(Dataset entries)
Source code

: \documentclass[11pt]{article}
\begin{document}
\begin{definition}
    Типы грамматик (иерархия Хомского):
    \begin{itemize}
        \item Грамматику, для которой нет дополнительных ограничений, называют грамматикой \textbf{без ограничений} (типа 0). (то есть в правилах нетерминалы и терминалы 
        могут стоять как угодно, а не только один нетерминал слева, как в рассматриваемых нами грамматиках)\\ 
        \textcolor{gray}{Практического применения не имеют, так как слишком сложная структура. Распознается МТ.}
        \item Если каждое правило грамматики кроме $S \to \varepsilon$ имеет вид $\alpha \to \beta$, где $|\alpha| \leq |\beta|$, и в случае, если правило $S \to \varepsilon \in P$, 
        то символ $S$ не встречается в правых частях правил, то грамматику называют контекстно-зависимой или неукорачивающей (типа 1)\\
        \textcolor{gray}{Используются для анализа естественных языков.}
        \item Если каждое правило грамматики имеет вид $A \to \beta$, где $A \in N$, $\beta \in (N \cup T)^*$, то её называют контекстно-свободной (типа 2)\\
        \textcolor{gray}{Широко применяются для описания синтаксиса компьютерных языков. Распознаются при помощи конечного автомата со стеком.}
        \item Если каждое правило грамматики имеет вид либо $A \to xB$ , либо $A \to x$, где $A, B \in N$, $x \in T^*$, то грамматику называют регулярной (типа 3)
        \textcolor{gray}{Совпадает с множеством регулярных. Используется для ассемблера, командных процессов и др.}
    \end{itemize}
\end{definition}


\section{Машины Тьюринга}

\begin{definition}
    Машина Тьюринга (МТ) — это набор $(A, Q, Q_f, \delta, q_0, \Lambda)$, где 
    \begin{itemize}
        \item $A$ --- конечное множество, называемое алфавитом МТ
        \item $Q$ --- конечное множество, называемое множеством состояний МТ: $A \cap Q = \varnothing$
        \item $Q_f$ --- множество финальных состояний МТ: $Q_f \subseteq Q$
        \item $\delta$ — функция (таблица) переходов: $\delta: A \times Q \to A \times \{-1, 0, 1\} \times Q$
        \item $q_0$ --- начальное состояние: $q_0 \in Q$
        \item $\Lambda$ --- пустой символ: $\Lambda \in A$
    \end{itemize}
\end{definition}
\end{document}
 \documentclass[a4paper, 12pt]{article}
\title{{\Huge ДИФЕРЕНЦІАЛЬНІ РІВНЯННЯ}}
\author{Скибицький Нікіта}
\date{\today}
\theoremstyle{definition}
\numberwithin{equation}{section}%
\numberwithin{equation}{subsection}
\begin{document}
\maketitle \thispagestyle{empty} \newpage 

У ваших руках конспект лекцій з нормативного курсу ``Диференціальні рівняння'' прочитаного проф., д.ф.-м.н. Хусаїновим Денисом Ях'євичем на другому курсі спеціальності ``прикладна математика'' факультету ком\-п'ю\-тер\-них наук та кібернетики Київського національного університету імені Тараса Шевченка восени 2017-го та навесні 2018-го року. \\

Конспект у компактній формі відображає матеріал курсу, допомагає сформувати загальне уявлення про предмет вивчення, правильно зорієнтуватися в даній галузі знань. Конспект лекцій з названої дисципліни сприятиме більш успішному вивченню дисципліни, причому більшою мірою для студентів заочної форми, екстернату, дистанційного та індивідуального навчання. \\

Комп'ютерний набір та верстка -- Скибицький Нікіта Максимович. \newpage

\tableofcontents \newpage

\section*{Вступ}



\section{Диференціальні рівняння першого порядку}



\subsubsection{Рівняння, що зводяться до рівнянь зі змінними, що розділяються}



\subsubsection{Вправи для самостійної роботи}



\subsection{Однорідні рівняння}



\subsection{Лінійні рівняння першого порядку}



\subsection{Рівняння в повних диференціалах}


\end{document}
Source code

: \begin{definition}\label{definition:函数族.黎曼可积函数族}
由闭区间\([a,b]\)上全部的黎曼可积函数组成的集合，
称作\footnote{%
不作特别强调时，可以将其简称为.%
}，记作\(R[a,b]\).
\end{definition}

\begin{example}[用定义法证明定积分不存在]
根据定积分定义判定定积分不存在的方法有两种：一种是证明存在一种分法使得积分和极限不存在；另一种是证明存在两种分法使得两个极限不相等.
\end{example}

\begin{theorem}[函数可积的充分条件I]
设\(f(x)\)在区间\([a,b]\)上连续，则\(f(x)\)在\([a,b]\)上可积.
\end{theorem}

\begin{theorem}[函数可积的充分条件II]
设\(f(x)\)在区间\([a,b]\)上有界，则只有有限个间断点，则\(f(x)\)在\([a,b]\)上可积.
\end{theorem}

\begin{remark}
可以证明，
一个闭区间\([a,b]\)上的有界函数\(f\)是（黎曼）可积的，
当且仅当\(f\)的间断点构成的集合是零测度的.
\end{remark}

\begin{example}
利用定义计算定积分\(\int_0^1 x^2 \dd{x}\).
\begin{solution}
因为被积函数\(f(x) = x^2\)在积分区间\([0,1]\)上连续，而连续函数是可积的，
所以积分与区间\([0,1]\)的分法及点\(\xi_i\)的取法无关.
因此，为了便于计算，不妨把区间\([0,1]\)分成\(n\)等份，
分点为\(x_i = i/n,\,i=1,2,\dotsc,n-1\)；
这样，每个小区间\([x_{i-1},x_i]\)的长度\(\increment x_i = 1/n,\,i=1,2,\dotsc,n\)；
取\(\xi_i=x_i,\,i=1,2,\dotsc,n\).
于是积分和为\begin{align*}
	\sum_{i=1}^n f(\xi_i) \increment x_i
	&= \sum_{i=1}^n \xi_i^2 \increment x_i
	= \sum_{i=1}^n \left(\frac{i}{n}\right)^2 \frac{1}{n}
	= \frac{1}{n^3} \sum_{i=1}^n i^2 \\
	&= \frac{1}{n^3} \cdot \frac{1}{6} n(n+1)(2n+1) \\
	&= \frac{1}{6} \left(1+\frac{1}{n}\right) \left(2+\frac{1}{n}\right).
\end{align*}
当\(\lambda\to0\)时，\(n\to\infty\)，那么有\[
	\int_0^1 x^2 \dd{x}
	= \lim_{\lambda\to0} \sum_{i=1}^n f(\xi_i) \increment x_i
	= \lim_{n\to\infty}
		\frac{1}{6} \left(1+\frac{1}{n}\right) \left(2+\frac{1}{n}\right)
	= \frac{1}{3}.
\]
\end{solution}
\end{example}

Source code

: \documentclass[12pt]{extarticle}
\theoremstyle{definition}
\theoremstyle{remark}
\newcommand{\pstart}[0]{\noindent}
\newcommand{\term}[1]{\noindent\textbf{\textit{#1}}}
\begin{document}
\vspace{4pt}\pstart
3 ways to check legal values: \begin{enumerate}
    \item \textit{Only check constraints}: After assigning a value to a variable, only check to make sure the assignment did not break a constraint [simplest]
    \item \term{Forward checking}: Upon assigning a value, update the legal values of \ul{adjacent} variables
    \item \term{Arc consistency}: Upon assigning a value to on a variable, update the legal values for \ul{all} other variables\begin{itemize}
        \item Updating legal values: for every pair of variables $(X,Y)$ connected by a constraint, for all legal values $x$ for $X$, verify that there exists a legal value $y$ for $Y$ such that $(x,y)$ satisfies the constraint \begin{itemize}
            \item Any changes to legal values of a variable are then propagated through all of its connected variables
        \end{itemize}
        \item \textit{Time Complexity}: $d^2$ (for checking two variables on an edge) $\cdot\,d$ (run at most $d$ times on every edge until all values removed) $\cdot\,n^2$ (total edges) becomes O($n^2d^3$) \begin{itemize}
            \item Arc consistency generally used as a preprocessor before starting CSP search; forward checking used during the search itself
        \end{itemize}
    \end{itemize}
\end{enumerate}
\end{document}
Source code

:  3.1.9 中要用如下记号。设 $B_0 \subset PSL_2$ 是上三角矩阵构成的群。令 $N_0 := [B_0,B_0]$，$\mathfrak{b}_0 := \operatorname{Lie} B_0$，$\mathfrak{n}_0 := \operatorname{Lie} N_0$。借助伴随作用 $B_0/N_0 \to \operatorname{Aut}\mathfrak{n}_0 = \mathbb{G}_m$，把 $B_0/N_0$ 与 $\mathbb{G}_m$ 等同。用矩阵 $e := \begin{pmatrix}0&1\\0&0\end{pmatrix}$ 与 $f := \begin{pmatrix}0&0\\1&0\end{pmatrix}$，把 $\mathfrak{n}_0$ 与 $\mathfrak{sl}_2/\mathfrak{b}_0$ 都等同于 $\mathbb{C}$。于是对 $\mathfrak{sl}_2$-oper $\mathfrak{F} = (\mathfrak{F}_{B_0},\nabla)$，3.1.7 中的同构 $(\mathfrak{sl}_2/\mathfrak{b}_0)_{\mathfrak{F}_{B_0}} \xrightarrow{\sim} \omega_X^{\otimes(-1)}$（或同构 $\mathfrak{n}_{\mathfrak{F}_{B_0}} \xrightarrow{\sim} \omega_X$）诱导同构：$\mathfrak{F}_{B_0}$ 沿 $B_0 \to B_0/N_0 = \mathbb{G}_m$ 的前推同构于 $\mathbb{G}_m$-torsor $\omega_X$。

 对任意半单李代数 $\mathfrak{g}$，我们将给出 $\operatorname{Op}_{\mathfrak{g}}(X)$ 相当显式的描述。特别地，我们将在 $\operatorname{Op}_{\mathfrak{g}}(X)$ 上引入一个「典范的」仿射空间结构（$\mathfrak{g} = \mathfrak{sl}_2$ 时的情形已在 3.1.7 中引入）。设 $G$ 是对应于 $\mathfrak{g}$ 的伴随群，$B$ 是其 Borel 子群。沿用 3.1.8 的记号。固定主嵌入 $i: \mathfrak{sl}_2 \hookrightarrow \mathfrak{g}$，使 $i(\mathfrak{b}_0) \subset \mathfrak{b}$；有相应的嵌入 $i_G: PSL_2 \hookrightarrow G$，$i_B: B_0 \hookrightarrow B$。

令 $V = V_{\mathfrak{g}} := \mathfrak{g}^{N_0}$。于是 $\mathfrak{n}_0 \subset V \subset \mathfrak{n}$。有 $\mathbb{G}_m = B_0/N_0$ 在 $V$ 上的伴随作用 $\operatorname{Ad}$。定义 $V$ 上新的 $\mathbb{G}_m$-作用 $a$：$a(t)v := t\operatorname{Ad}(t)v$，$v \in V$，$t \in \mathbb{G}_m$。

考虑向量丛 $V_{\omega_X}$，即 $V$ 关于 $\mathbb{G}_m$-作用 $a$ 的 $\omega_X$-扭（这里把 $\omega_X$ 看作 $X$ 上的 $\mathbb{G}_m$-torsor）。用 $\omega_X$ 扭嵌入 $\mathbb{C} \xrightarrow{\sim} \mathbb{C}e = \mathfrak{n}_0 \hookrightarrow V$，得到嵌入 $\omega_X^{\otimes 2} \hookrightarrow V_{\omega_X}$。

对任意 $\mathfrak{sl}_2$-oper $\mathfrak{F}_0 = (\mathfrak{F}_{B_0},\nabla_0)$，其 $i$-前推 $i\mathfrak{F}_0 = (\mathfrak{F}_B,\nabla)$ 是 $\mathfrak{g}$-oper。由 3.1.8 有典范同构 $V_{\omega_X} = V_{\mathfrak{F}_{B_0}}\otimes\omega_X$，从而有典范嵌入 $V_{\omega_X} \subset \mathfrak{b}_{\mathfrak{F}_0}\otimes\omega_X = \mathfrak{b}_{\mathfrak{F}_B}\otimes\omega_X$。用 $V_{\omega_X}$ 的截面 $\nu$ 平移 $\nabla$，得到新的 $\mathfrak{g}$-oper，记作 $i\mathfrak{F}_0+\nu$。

WHAT YOU NEED TO DO: Transcribe the lines above between the line holding "нетерминалы и терминалы" and the line holding "контекстно-свободной (типа 2)\\", inclusive, exactly as they stand and with nothing added.

RESULT OF THE EXERCISE:
        \item Грамматику, для которой нет дополнительных ограничений, называют грамматикой \textbf{без ограничений} (типа 0). (то есть в правилах нетерминалы и терминалы 
        могут стоять как угодно, а не только один нетерминал слева, как в рассматриваемых нами грамматиках)\\ 
        \textcolor{gray}{Практического применения не имеют, так как слишком сложная структура. Распознается МТ.}
        \item Если каждое правило грамматики кроме $S \to \varepsilon$ имеет вид $\alpha \to \beta$, где $|\alpha| \leq |\beta|$, и в случае, если правило $S \to \varepsilon \in P$, 
        то символ $S$ не встречается в правых частях правил, то грамматику называют контекстно-зависимой или неукорачивающей (типа 1)\\
        \textcolor{gray}{Используются для анализа естественных языков.}
        \item Если каждое правило грамматики имеет вид $A \to \beta$, где $A \in N$, $\beta \in (N \cup T)^*$, то её называют контекстно-свободной (типа 2)\\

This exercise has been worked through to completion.